**REQUIREMENT**
Reproduce every record verbatim but drop the pictures.

═══ MATERIAL PROVIDED ═══

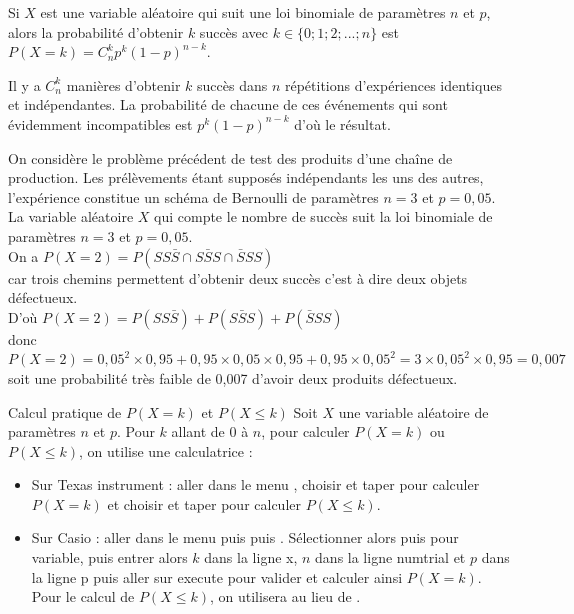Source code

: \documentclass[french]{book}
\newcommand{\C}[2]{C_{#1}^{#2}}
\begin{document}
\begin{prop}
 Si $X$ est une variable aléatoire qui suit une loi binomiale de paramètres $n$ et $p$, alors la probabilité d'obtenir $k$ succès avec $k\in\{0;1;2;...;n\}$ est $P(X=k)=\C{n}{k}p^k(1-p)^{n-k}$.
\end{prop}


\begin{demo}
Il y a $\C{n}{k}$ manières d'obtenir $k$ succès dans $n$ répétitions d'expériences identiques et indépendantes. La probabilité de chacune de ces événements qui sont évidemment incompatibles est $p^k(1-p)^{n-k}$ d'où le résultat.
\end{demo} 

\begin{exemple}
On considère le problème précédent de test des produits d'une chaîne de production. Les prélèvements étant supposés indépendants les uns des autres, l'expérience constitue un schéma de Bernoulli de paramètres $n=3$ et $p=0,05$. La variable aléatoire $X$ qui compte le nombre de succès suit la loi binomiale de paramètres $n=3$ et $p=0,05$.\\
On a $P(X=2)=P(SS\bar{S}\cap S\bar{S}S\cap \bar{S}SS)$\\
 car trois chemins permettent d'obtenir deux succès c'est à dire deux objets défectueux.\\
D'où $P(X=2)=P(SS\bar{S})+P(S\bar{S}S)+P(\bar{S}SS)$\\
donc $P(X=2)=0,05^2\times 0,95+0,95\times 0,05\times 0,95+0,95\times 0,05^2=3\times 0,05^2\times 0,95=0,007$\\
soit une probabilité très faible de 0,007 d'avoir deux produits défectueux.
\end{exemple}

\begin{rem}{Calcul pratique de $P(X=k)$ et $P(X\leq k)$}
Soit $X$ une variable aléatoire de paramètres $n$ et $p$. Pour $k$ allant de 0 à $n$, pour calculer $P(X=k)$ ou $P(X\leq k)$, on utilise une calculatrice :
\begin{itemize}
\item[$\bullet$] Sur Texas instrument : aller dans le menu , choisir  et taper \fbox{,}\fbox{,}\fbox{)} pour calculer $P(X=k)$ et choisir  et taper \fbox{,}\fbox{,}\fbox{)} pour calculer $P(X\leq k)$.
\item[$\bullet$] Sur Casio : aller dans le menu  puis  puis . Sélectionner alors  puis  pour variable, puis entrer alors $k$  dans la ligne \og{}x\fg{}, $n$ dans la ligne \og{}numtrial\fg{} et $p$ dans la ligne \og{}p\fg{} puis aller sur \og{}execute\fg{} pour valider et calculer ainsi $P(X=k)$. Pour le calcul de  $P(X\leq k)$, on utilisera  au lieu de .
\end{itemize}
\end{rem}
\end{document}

═══

**TASK SOLUTION**
Source code

: \documentclass[french]{book}
\newcommand{\C}[2]{C_{#1}^{#2}}
\begin{document}
\begin{prop}
 Si $X$ est une variable aléatoire qui suit une loi binomiale de paramètres $n$ et $p$, alors la probabilité d'obtenir $k$ succès avec $k\in\{0;1;2;...;n\}$ est $P(X=k)=\C{n}{k}p^k(1-p)^{n-k}$.
\end{prop}


\begin{demo}
Il y a $\C{n}{k}$ manières d'obtenir $k$ succès dans $n$ répétitions d'expériences identiques et indépendantes. La probabilité de chacune de ces événements qui sont évidemment incompatibles est $p^k(1-p)^{n-k}$ d'où le résultat.
\end{demo} 

\begin{exemple}
On considère le problème précédent de test des produits d'une chaîne de production. Les prélèvements étant supposés indépendants les uns des autres, l'expérience constitue un schéma de Bernoulli de paramètres $n=3$ et $p=0,05$. La variable aléatoire $X$ qui compte le nombre de succès suit la loi binomiale de paramètres $n=3$ et $p=0,05$.\\
On a $P(X=2)=P(SS\bar{S}\cap S\bar{S}S\cap \bar{S}SS)$\\
 car trois chemins permettent d'obtenir deux succès c'est à dire deux objets défectueux.\\
D'où $P(X=2)=P(SS\bar{S})+P(S\bar{S}S)+P(\bar{S}SS)$\\
donc $P(X=2)=0,05^2\times 0,95+0,95\times 0,05\times 0,95+0,95\times 0,05^2=3\times 0,05^2\times 0,95=0,007$\\
soit une probabilité très faible de 0,007 d'avoir deux produits défectueux.
\end{exemple}

\begin{rem}{Calcul pratique de $P(X=k)$ et $P(X\leq k)$}
Soit $X$ une variable aléatoire de paramètres $n$ et $p$. Pour $k$ allant de 0 à $n$, pour calculer $P(X=k)$ ou $P(X\leq k)$, on utilise une calculatrice :
\begin{itemize}
\item[$\bullet$] Sur Texas instrument : aller dans le menu , choisir  et taper \fbox{,}\fbox{,}\fbox{)} pour calculer $P(X=k)$ et choisir  et taper \fbox{,}\fbox{,}\fbox{)} pour calculer $P(X\leq k)$.
\item[$\bullet$] Sur Casio : aller dans le menu  puis  puis . Sélectionner alors  puis  pour variable, puis entrer alors $k$  dans la ligne \og{}x\fg{}, $n$ dans la ligne \og{}numtrial\fg{} et $p$ dans la ligne \og{}p\fg{} puis aller sur \og{}execute\fg{} pour valider et calculer ainsi $P(X=k)$. Pour le calcul de  $P(X\leq k)$, on utilisera  au lieu de .
\end{itemize}
\end{rem}
\end{document}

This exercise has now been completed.